▸ WHAT YOU ARE ASKED TO DO: From the records below, copy each line that has the word "Video" in it.

Saved data entries:
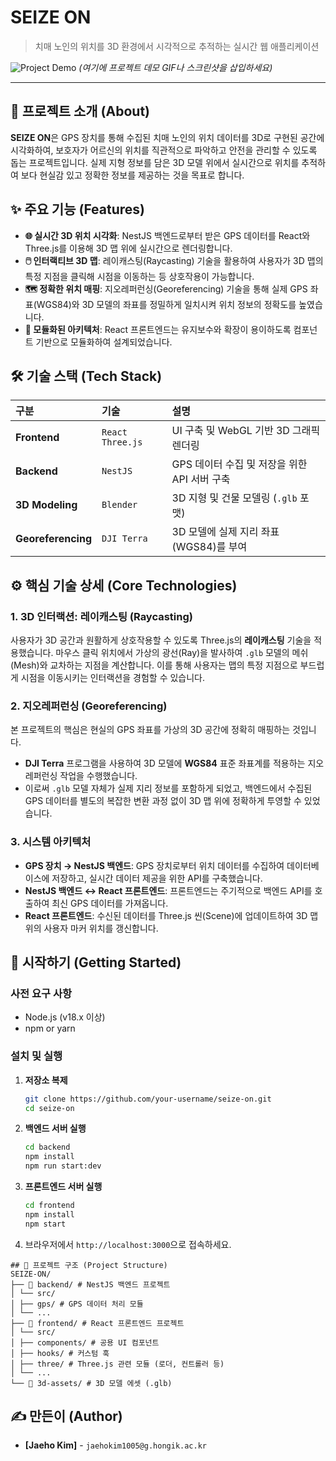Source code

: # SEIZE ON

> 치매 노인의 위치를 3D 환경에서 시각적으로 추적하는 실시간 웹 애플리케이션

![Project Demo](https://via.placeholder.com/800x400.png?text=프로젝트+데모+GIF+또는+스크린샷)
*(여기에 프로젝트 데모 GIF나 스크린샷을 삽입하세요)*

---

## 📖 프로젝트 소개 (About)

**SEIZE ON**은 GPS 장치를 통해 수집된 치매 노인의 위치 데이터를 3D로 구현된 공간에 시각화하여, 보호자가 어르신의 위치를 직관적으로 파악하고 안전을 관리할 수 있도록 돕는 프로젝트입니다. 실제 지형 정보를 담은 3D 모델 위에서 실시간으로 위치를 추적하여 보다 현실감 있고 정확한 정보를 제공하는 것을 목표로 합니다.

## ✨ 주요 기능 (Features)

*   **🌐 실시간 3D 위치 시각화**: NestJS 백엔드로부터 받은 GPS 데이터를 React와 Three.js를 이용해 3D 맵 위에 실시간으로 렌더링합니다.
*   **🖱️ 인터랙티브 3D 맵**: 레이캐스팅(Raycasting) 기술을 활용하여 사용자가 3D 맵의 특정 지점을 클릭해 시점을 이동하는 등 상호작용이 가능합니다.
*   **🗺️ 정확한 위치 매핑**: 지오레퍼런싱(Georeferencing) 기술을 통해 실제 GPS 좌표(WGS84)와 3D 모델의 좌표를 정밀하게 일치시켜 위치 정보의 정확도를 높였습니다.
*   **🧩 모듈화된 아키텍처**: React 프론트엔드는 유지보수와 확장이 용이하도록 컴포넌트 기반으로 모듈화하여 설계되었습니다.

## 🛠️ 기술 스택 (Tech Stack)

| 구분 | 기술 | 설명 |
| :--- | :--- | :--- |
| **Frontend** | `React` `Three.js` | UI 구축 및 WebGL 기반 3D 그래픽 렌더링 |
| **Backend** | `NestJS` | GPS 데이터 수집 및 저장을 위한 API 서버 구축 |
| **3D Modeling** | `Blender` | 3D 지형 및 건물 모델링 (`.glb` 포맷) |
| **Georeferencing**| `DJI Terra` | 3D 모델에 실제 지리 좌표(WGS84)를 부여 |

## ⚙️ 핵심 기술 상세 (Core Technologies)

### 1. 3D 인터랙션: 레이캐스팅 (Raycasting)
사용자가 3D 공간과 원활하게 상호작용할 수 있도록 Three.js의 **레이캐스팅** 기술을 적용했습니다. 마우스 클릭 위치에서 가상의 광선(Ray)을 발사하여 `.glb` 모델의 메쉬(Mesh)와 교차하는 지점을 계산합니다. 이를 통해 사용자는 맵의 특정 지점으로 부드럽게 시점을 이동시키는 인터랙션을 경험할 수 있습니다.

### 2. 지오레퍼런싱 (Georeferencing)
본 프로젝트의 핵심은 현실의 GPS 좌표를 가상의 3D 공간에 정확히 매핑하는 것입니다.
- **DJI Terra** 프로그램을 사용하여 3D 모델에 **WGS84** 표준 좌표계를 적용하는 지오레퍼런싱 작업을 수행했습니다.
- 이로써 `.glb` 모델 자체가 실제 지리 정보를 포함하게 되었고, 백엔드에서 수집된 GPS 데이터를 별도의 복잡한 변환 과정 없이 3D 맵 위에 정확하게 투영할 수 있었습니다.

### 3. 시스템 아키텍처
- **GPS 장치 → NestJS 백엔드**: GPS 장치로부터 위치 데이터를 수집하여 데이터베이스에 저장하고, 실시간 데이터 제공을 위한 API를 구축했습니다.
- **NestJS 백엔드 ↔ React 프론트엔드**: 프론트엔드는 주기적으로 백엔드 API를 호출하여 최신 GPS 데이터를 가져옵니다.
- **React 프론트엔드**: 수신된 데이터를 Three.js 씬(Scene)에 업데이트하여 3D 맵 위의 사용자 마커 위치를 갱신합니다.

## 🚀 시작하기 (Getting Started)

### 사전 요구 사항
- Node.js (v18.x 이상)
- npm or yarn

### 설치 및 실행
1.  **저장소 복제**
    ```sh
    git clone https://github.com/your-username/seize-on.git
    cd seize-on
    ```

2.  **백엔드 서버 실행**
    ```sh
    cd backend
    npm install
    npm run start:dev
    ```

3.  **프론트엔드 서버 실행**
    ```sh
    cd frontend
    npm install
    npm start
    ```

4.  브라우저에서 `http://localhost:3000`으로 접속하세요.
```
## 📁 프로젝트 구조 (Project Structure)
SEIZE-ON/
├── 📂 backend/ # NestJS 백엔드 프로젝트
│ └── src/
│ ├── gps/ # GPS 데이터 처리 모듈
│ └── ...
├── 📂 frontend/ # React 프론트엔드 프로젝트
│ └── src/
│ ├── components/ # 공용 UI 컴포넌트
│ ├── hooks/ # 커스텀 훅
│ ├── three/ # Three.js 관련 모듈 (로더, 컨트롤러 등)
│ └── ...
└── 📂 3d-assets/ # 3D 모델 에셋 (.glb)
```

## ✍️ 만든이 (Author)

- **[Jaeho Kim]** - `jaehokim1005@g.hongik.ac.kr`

...

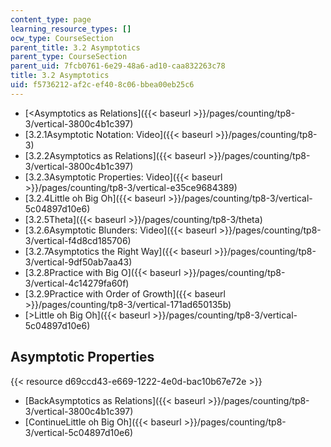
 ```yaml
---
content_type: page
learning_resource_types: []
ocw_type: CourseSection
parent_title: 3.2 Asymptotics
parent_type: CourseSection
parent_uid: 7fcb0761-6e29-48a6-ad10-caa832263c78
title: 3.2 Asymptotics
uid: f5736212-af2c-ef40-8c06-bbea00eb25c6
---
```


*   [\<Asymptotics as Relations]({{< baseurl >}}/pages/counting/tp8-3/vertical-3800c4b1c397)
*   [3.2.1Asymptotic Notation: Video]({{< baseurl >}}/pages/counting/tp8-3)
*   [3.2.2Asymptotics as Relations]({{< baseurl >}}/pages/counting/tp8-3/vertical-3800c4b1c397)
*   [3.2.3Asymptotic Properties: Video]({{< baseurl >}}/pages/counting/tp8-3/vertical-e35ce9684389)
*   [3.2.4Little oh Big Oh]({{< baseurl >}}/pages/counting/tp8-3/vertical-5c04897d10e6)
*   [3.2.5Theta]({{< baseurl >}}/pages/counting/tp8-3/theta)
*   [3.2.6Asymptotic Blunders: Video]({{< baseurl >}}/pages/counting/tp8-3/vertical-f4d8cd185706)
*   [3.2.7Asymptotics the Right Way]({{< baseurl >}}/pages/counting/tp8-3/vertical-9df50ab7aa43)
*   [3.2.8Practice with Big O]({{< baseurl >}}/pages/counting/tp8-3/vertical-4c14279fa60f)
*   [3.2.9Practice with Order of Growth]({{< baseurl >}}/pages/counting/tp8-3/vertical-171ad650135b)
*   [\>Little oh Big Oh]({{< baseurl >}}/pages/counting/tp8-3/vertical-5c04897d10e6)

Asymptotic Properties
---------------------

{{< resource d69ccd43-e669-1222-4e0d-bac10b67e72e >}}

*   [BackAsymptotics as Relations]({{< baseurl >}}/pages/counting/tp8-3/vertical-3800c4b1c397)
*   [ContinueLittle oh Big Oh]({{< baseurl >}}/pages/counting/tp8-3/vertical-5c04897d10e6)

▸ ANSWER TO THE EXERCISE:
*   [3.2.1Asymptotic Notation: Video]({{< baseurl >}}/pages/counting/tp8-3)
*   [3.2.3Asymptotic Properties: Video]({{< baseurl >}}/pages/counting/tp8-3/vertical-e35ce9684389)
*   [3.2.6Asymptotic Blunders: Video]({{< baseurl >}}/pages/counting/tp8-3/vertical-f4d8cd185706)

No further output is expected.